There are more, but I’ll stop now.

Why None of That Matters

These guys will never have to pay their tab at the bar for the REST OF THEIR LIVES.

We don’t care about all those little persnickety details when watching Armageddon. Why? Well, the movie gives us all the other things we want and love. We have a romance. We have a father/daughter relationship. We have best buddies facing death together. We have everyday shlubs saving the planet by dint of their tenure at the School of Hard Knocks.

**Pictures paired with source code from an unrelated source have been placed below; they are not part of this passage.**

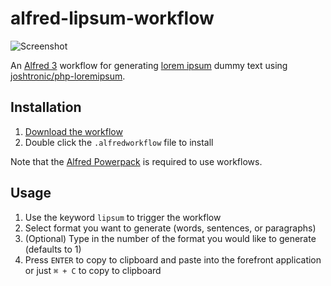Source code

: # alfred-lipsum-workflow

![Screenshot](https://cloud.githubusercontent.com/assets/604167/14924481/ac6037e2-0df7-11e6-8558-b823fe868d1e.png)

An [Alfred 3](https://www.alfredapp.com/) workflow for generating [lorem ipsum](https://en.wikipedia.org/wiki/Lorem_ipsum) dummy text using [joshtronic/php-loremipsum](https://github.com/joshtronic/php-loremipsum).

## Installation

1. [Download the workflow](https://github.com/alexchantastic/alfred-lipsum-workflow/blob/master/alfred-lipsum-workflow.alfredworkflow?raw=true)
2. Double click the `.alfredworkflow` file to install

Note that the [Alfred Powerpack](https://www.alfredapp.com/powerpack/) is required to use workflows.

## Usage

1. Use the keyword `lipsum` to trigger the workflow
2. Select format you want to generate (words, sentences, or paragraphs)
3. (Optional) Type in the number of the format you would like to generate (defaults to 1)
4. Press `ENTER` to copy to clipboard and paste into the forefront application or just `⌘ + C` to copy to clipboard
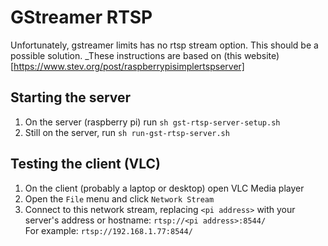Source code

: # GStreamer RTSP
Unfortunately, gstreamer limits has no rtsp stream option. This should be a possible solution. 
_These instructions are based on (this website)[https://www.stev.org/post/raspberrypisimplertspserver]

## Starting the server
1. On the server (raspberry pi) run `sh gst-rtsp-server-setup.sh`
2. Still on the server, run `sh run-gst-rtsp-server.sh`

## Testing the client (VLC)
1. On the client (probably a laptop or desktop) open VLC Media player
2. Open the `File` menu and click `Network Stream`
3. Connect to this network stream, replacing `<pi address>` with your server's address or hostname: `rtsp://<pi address>:8544/`  
For example: `rtsp://192.168.1.77:8544/`
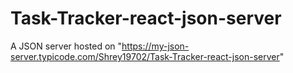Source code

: # Task-Tracker-react-json-server
A JSON server hosted on "https://my-json-server.typicode.com/Shrey19702/Task-Tracker-react-json-server"
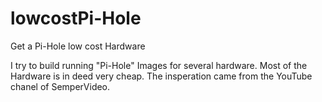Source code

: # lowcostPi-Hole
Get a Pi-Hole low cost Hardware

I try to build running "Pi-Hole" Images for several hardware. Most of the Hardware is in deed very cheap. The insperation came from the YouTube chanel of SemperVideo.
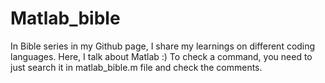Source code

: # Matlab_bible
In Bible series in my Github page, I share my learnings on different coding languages. Here, I talk about Matlab :)
To check a command, you need to just search it in matlab_bible.m file and check the comments.
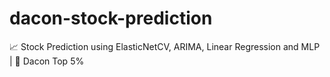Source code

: # dacon-stock-prediction
📈 Stock Prediction using ElasticNetCV, ARIMA, Linear Regression and MLP  | 🥈 Dacon Top 5%
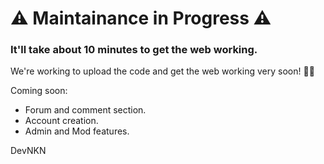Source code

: <html>
  <body>
    <h1>
⚠️ Maintainance in Progress ⚠️
    </h1>
    <h3>
      It'll take about 10 minutes to get the web working.
    </h3>
    We're working to upload the code and get the web working very soon! 👨‍💻
   
Coming soon:
    
- Forum and comment section.
- Account creation.
- Admin and Mod features.

 DevNKN
  </body>
  </html>
  
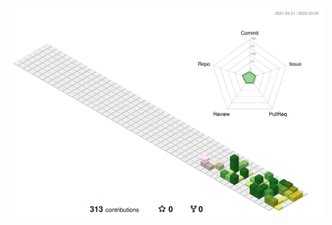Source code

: ![asdf](https://github.com/darren-emory/darren-emory/blob/main/profile-3d-contrib/profile-south-season-animate.svg)
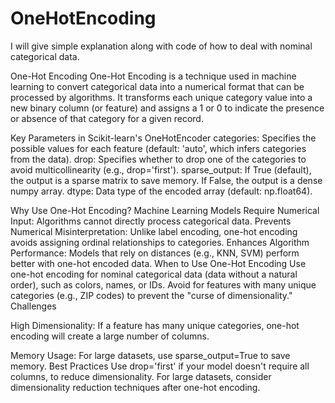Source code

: # OneHotEncoding
I will give simple explanation along with code of how to deal with nominal categorical data.

One-Hot Encoding
One-Hot Encoding is a technique used in machine learning to convert categorical data into a numerical format that can be processed by algorithms. It transforms each unique category value into a new binary column (or feature) and assigns a 1 or 0 to indicate the presence or absence of that category for a given record.


Key Parameters in Scikit-learn's OneHotEncoder
categories: Specifies the possible values for each feature (default: 'auto', which infers categories from the data).
drop: Specifies whether to drop one of the categories to avoid multicollinearity (e.g., drop='first').
sparse_output:
If True (default), the output is a sparse matrix to save memory.
If False, the output is a dense numpy array.
dtype: Data type of the encoded array (default: np.float64).


Why Use One-Hot Encoding?
Machine Learning Models Require Numerical Input:
Algorithms cannot directly process categorical data.
Prevents Numerical Misinterpretation:
Unlike label encoding, one-hot encoding avoids assigning ordinal relationships to categories.
Enhances Algorithm Performance:
Models that rely on distances (e.g., KNN, SVM) perform better with one-hot encoded data.
When to Use One-Hot Encoding
Use one-hot encoding for nominal categorical data (data without a natural order), such as colors, names, or IDs.
Avoid for features with many unique categories (e.g., ZIP codes) to prevent the "curse of dimensionality."
Challenges

High Dimensionality:
If a feature has many unique categories, one-hot encoding will create a large number of columns.

Memory Usage:
For large datasets, use sparse_output=True to save memory.
Best Practices
Use drop='first' if your model doesn't require all columns, to reduce dimensionality.
For large datasets, consider dimensionality reduction techniques after one-hot encoding.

Armageddon gives us a bunch of loveable goofballs who man up, go into space despite their fears, save the Earth, and come home heroes. My generation grew up hearing about how this happened once before – it was called World War 2 – and we’ve been jonesing for our own chance ever since. Who doesn’t want to save the world? Who doesn’t fantasize about scenarios where they and their friends are humanity’s last, best hope for survival and somehow, despite their humble beginnings, they pull it off? You know who doesn’t want these things? People who don’t like Armageddon, that’s who.

And then, of course, there’s Harry Stamper. Harry Stamper is the quintessential American Alpha Male. He’s tough. He’s wise. He’s gruff. He’ll do anything for his family. He’s a self-made man. He’s protective of his daughter and hard on her fiancée. He’s the kind of guy American men all secretly wish was their dad and/or wish is the kind of dad they will become. The guy who rolls up his sleeves, gives his daughter a tearless goodbye, and wades into certain death with a grimace and a pithy one-liner. The character is concentrated, rarefied manhood; in ancient times, they would have bottled his sweat and sold it as a strength elixir. I choke up every time Colonel Willy Sharp snaps his incredibly tight military salute to Stamper’s daughter and asks permission to shake the hand of the bravest man he’s ever known. Why? Because I’m an American Man, that’s why. That’s how I want to be remembered. I want the respect of Captain America, dammit! So do you! Admit it!

So, yeah, I love this movie for all it’s faults. It pulls all the right strings and pushes all the right buttons. I also really, truly appreciate how hard the movie tries to kill Ben Affleck. After that gag-worthy animal cracker love scene, he really had it coming, and the movie respects that. So, thank you, movie.